/---

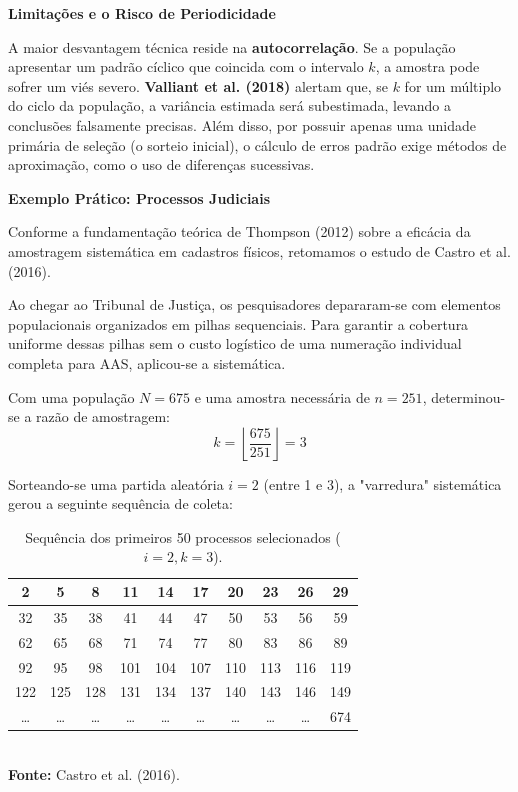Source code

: \textbf{Limitações e o Risco de Periodicidade} \vskip0.3cm

A maior desvantagem técnica reside na \textbf{autocorrelação}. Se a população apresentar um padrão cíclico que coincida com o intervalo $k$, a amostra pode sofrer um viés severo. \textbf{Valliant et al. (2018)} alertam que, se $k$ for um múltiplo do ciclo da população, a variância estimada será subestimada, levando a conclusões falsamente precisas. Além disso, por possuir apenas uma unidade primária de seleção (o sorteio inicial), o cálculo de erros padrão exige métodos de aproximação, como o uso de diferenças sucessivas. \vskip0.3cm


\newpage
\textbf{Exemplo Prático: Processos Judiciais}
\vskip0.3cm

Conforme a fundamentação teórica de Thompson (2012) sobre a eficácia da amostragem sistemática em cadastros físicos, retomamos o estudo de Castro et al. (2016). \vskip0.3cm

Ao chegar ao Tribunal de Justiça, os pesquisadores depararam-se com elementos populacionais organizados em pilhas sequenciais. Para garantir a cobertura uniforme dessas pilhas sem o custo logístico de uma numeração individual completa para AAS, aplicou-se a sistemática. \vskip0.3cm

Com uma população $N = 675$ e uma amostra necessária de $n = 251$, determinou-se a razão de amostragem:$$k = \left\lfloor \frac{675}{251} \right\rfloor = 3$$

Sorteando-se uma partida aleatória $i=2$ (entre 1 e 3), a "varredura" sistemática gerou a seguinte sequência de coleta:


\begin{table}[!htb]
\centering
\caption{Sequência dos primeiros 50 processos selecionados ($i=2, k=3$).}
\label{tab:amostra_sistematica_detalhada}
\vspace{0.2cm}
\begin{tabular}{|c|c|c|c|c|c|c|c|c|c|}
\hline\hline
2  & 5  & 8  & 11 & 14 & 17 & 20 & 23 & 26 & 29 \\ \hline
32 & 35 & 38 & 41 & 44 & 47 & 50 & 53 & 56 & 59 \\ \hline
62 & 65 & 68 & 71 & 74 & 77 & 80 & 83 & 86 & 89 \\ \hline
92 & 95 & 98 & 101 & 104 & 107 & 110 & 113 & 116 & 119 \\ \hline
122 & 125 & 128 & 131 & 134 & 137 & 140 & 143 & 146 & 149 \\ \hline
\dots & \dots & \dots & \dots & \dots & \dots & \dots & \dots & \dots & 674 \\
\hline\hline
\end{tabular}
\vspace{0.1cm}
\small \\ \textbf{Fonte:} Castro et al. (2016).
\end{table}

\---

Exercise instructions:
Could you restate the material word for word, omitting the pictures?

Finished exercise:
Source code

: \textbf{Limitações e o Risco de Periodicidade} \vskip0.3cm

A maior desvantagem técnica reside na \textbf{autocorrelação}. Se a população apresentar um padrão cíclico que coincida com o intervalo $k$, a amostra pode sofrer um viés severo. \textbf{Valliant et al. (2018)} alertam que, se $k$ for um múltiplo do ciclo da população, a variância estimada será subestimada, levando a conclusões falsamente precisas. Além disso, por possuir apenas uma unidade primária de seleção (o sorteio inicial), o cálculo de erros padrão exige métodos de aproximação, como o uso de diferenças sucessivas. \vskip0.3cm


\newpage
\textbf{Exemplo Prático: Processos Judiciais}
\vskip0.3cm

Conforme a fundamentação teórica de Thompson (2012) sobre a eficácia da amostragem sistemática em cadastros físicos, retomamos o estudo de Castro et al. (2016). \vskip0.3cm

Ao chegar ao Tribunal de Justiça, os pesquisadores depararam-se com elementos populacionais organizados em pilhas sequenciais. Para garantir a cobertura uniforme dessas pilhas sem o custo logístico de uma numeração individual completa para AAS, aplicou-se a sistemática. \vskip0.3cm

Com uma população $N = 675$ e uma amostra necessária de $n = 251$, determinou-se a razão de amostragem:$$k = \left\lfloor \frac{675}{251} \right\rfloor = 3$$

Sorteando-se uma partida aleatória $i=2$ (entre 1 e 3), a "varredura" sistemática gerou a seguinte sequência de coleta:


\begin{table}[!htb]
\centering
\caption{Sequência dos primeiros 50 processos selecionados ($i=2, k=3$).}
\label{tab:amostra_sistematica_detalhada}
\vspace{0.2cm}
\begin{tabular}{|c|c|c|c|c|c|c|c|c|c|}
\hline\hline
2  & 5  & 8  & 11 & 14 & 17 & 20 & 23 & 26 & 29 \\ \hline
32 & 35 & 38 & 41 & 44 & 47 & 50 & 53 & 56 & 59 \\ \hline
62 & 65 & 68 & 71 & 74 & 77 & 80 & 83 & 86 & 89 \\ \hline
92 & 95 & 98 & 101 & 104 & 107 & 110 & 113 & 116 & 119 \\ \hline
122 & 125 & 128 & 131 & 134 & 137 & 140 & 143 & 146 & 149 \\ \hline
\dots & \dots & \dots & \dots & \dots & \dots & \dots & \dots & \dots & 674 \\
\hline\hline
\end{tabular}
\vspace{0.1cm}
\small \\ \textbf{Fonte:} Castro et al. (2016).
\end{table}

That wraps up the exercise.